● What to produce
Once the line containing "### 4. Non-text Files" is found in the records below, return it and each following line exactly, up to and including the line containing "- **Problem**: Interdependence of files.", and nothing else.

● Task input
((

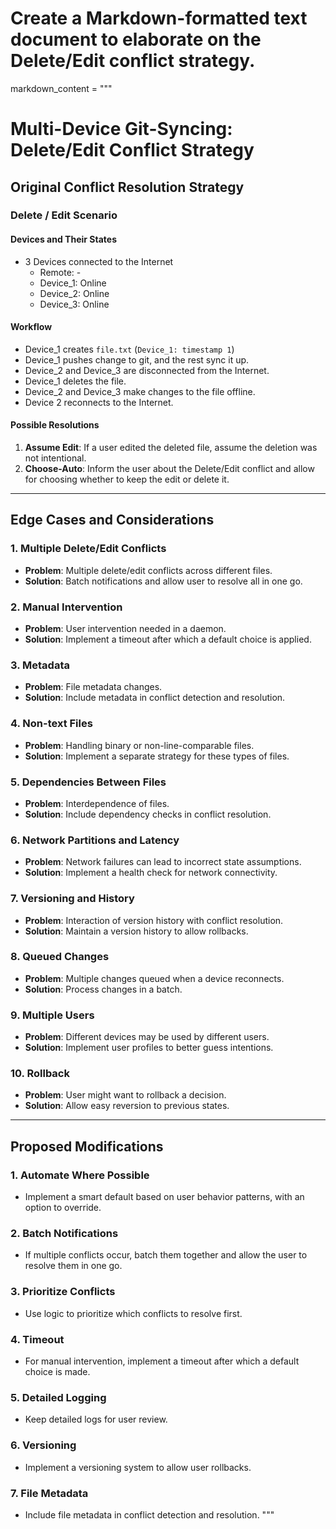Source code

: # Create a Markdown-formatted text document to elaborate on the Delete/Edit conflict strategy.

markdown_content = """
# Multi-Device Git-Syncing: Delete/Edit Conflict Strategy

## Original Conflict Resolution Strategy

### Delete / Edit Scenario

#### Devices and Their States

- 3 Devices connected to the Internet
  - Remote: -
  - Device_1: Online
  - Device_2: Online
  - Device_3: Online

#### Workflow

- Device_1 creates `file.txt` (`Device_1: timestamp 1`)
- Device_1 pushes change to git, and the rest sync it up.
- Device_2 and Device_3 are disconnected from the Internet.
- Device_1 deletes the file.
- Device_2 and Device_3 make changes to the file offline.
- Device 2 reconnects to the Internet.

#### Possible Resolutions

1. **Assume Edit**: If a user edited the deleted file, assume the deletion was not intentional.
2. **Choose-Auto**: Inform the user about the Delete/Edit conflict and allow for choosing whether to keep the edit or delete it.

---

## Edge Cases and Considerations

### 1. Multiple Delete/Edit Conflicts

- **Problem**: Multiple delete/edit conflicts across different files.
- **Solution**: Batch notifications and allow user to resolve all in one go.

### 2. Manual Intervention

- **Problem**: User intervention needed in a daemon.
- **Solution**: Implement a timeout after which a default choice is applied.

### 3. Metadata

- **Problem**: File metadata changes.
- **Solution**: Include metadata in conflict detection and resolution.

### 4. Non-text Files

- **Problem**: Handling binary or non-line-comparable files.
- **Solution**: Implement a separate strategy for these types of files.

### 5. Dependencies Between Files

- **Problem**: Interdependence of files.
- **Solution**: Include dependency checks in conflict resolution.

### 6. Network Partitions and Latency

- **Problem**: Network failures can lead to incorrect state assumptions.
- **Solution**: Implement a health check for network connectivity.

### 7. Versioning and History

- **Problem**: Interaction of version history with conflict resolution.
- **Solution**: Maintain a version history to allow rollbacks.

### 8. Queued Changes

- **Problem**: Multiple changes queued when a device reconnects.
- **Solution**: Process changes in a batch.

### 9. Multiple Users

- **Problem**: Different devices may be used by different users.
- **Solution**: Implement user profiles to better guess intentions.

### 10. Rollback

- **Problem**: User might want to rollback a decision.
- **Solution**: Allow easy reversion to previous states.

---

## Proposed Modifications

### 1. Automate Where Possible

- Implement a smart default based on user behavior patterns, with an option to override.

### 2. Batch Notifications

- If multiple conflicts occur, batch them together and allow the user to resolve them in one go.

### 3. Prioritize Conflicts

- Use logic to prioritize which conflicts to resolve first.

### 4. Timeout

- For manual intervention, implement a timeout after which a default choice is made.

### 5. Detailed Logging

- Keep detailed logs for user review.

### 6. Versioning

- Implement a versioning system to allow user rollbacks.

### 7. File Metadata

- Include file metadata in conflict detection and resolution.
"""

))
((

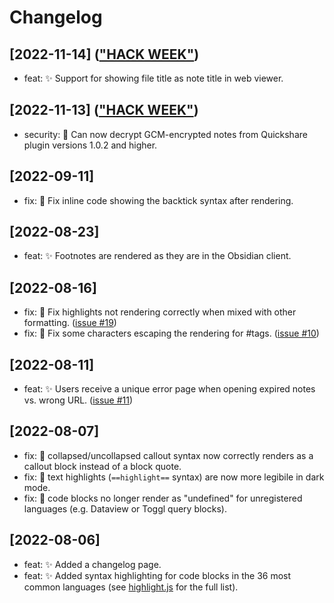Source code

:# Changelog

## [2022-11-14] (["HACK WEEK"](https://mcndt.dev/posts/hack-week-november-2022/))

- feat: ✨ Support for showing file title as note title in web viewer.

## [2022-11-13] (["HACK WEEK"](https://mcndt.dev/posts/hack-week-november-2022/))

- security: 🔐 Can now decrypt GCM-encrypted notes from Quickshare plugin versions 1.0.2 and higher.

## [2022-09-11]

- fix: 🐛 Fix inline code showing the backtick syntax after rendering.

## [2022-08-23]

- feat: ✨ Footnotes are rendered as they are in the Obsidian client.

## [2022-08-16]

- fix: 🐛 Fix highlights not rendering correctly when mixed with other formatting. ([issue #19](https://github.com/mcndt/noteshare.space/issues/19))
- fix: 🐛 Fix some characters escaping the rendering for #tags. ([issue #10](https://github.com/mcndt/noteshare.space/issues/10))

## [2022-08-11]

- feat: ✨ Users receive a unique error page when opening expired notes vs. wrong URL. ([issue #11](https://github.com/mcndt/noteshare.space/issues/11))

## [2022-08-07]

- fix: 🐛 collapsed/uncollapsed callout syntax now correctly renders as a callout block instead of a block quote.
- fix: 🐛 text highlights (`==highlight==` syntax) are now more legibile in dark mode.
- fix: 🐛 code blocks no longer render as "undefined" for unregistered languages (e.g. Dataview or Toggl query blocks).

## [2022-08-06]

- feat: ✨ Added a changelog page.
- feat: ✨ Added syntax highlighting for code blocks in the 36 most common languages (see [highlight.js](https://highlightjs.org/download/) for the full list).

))

● Answer to the exercise
### 4. Non-text Files

- **Problem**: Handling binary or non-line-comparable files.
- **Solution**: Implement a separate strategy for these types of files.

### 5. Dependencies Between Files

- **Problem**: Interdependence of files.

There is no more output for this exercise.